Dental caries, a common oral disease, is the most widespread disease worldwide, with a prevalence approaching 91% of the adult population. The imbalance of microbial ecology is the most important factor in its pathogenesis. In recent years, it has been found that probiotics possess the ability to displace cariogenic microorganisms and colonize the oral cavity, so they have great potential in the prevention of dental caries and become a new strategy for preventing dental caries.
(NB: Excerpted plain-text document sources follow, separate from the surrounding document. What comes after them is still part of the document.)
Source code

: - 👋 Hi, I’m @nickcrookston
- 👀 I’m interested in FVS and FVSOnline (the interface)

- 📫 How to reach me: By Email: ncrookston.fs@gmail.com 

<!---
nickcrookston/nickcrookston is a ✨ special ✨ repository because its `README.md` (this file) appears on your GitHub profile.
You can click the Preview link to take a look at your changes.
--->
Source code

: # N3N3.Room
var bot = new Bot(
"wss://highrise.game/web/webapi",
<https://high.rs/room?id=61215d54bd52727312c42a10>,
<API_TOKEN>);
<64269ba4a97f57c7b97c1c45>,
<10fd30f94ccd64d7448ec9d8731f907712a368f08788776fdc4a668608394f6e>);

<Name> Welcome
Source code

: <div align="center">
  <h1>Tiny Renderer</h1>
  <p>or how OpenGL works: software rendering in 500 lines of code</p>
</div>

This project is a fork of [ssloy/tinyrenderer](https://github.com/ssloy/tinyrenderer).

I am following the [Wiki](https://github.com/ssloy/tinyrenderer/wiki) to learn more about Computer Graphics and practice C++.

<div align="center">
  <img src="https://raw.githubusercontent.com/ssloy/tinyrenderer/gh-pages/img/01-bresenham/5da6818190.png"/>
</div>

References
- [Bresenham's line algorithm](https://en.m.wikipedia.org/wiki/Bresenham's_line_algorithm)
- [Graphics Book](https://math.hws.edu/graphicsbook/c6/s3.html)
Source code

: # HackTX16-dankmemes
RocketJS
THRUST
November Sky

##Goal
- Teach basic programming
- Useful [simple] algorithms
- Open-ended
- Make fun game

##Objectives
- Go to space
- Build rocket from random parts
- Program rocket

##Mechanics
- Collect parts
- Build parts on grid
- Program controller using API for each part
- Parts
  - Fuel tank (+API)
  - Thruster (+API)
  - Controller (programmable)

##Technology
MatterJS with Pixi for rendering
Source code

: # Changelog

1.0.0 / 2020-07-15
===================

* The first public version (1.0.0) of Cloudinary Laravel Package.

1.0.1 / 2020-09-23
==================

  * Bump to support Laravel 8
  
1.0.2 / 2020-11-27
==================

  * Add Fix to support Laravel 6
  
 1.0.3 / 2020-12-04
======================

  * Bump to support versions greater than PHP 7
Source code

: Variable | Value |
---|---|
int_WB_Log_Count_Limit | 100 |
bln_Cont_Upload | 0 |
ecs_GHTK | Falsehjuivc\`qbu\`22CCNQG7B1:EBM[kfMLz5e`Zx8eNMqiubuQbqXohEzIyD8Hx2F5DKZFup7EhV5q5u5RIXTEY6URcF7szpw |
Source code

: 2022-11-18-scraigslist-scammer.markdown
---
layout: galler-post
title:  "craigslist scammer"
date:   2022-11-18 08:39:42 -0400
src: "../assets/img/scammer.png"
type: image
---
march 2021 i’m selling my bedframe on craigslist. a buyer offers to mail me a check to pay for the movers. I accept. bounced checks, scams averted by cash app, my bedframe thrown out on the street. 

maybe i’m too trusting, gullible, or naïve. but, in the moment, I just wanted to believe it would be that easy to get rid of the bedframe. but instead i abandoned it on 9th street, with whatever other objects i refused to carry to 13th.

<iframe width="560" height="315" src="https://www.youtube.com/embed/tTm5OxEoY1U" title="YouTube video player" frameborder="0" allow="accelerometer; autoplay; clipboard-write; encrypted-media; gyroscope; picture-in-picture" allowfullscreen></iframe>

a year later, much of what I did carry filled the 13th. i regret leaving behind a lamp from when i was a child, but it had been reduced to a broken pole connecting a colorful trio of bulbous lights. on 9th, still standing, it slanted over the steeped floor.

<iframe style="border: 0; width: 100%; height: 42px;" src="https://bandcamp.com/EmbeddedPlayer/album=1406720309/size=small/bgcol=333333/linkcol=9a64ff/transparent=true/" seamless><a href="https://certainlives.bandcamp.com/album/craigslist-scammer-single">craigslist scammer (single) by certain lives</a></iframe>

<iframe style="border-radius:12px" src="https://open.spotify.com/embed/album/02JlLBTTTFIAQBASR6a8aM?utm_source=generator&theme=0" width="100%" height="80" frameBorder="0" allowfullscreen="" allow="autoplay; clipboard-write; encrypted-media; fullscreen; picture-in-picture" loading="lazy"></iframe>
The oral cavity constitutes a habitat for a wide variety of microorganisms. Many microorganisms colonize the surface of the oral mucosa and hard dental tissues. These microorganisms colonize together to form a complex "oral biofilm" or "dental plaque." In a healthy state, all of them are in a state of symbiosis with each other as much as with the host. When ingested sugar is absorbed by pathogenic bacteria (mostly Streptococcus mutans) on dental plaque and metabolized into acids, these acids can dissolve hard tooth tissue at this time, that is, demineralization; once the acid residue is removed, remineralization occurs. In low-frequency sugary diets, demineralization and remineralization are in balance; while in high-frequent high-sugar diets, the constant low-pH conditions exert predominate toward an acidogenic bacteria, and demineralize and remineralization of tooth surfaces imbalance, thus creating the occurrence of dental caries.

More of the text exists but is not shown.